Tell me more about the title of the record.
The title is meant to be one of those really direct, laid-out-for-you titles, similar to a lot of ’60s folk records or albums that appear to be more a collection of songs than a concept album. I always felt like the title was sort of an afterthought to a period of work, and I like that idea, that it wasn’t fussed over. Songs From a Room, Songs of Love and Hate, Songs About Fucking: Something about the absolute bluntness of them always made them somewhat subversive to me, like there just had to be more to them than that. Dancing and drugs are obviously key themes to this record, but there’s more in there, and that’s what I was playing off. I also like using both those terms in relation to my music, becuase it’s not generally "dance" music, nor necessarily "drug" music (depending on your scene, I guess), but it’s very commenting on both those subjects, hence "about" and not "for."

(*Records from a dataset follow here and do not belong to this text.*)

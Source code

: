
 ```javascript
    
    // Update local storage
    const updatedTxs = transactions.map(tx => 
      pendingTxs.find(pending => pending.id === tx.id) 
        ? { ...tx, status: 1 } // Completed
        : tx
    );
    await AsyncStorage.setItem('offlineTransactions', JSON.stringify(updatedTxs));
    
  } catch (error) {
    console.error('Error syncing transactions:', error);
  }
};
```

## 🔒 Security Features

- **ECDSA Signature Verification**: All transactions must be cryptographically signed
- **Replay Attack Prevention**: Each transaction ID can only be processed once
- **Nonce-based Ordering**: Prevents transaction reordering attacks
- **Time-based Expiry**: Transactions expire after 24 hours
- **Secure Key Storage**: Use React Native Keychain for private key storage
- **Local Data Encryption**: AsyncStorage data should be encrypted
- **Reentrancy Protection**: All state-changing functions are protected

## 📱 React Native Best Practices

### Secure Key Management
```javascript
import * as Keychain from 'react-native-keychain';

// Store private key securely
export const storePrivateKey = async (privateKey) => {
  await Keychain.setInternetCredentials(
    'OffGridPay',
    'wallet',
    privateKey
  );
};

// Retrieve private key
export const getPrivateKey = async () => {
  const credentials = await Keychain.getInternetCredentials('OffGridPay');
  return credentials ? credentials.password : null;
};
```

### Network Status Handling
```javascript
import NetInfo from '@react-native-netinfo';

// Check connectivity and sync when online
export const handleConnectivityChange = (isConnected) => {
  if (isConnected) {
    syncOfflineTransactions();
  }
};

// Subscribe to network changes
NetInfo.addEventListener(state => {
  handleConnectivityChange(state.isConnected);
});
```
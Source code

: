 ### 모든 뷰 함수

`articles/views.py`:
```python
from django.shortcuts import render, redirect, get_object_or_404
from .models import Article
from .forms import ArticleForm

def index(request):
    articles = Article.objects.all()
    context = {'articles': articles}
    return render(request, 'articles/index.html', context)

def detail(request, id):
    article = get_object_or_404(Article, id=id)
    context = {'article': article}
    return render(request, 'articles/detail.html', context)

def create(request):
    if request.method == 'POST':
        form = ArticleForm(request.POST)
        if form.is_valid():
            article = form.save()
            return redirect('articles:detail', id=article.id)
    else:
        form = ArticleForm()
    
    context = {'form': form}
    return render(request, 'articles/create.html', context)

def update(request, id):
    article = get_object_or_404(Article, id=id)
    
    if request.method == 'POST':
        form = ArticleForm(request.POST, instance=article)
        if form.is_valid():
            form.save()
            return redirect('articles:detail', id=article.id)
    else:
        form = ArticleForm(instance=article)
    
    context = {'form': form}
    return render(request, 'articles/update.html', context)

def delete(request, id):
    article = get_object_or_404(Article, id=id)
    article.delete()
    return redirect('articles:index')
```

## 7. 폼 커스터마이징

Do you find the entire "album" process to be tiresome? Would you ever consider releasing your creative output on the fly, in the form of digital singles? How important is format to you?
Yes, I do find it tiring, but I also really love albums and have a deeply ingrained sense of worth in them — possibly quite dated, yes, but I love the idea of the album in its letting an artist really work through something to make a whole. I still listen to albums cover to cover as much as possible. I love the narrative arc they can create — even if it’s created by the listener. It’s the same thing that makes me love watching movies, too. That said, for me making them personally, I am not a fast nor prolific songwriter, and so releasing shorter, more readily available things is definitely appealing. Even with SADAD, it was finished in late 2007, and isn’t seeing light of day till just now, so there’s something to be said about dropping songs digitally within days or weeks rather than the months of even years the whole physical/digital album thing can take.
I do love EPs as well, though. They’ve always been like half-statements to me, between albums that would be more of a complete thought. I think the EP format might be the answer for me in terms of how to get things out quicker while maintaining a bit more of a body to the recordings than just a single.